Cucuteni-Trypillian society as a whole is based on pastoralists and subsistence farmers who run a simple economy, not very different to other groups in South-East Europe.

Figure 3
The disappearance of the Cucuteni-Trypillian Mega-sites is enigmatic. Maybe the occupation density exceeded the limit of social or ecological sustainability. Anyhow there are no indications that the social organization was terminated by armed conflicts.

What makes the Cucuteni-Trypillian culture unique in the Neolithic Europe is:

  • An almost nonexistent social stratification
  • An obvious lack of a political and religious elite


How could the Megasite phenomenon be integrated in a balanced social constitution? Maybe the Cucuteni-Trypillian culture was an acephalous, non-stratified, society lacking political leaders or hierarchies.

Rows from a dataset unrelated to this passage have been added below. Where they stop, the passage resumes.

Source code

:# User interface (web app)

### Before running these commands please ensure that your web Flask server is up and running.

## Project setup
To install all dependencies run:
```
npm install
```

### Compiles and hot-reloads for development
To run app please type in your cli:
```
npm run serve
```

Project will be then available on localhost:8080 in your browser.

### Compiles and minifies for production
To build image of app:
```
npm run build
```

Typically these societies are small-scale, organized into lineages, that make decisions through consensus decision making rather than appointing permanent "big man" to settle the societies affairs.

The lack of monumental architecture and the paucity of prestige goods, together with an undeveloped mortuary domain in which to display differences in social status, constitute the main arguments against a permanent, ranked socio- political organization for the Trypillia population. More likely, an inter-regional decision-making political body developed during collective gathering events for the seasonal megasite co-ordination of a generally egalitarian society.(Nebbia 2018)

Suggested Reading:

Trypillia Mega-Sites and European Prehistory: 4100-3400 BCE (Themes in Contemporary Archaeology) (S.XXI). Taylor and Francis 2016.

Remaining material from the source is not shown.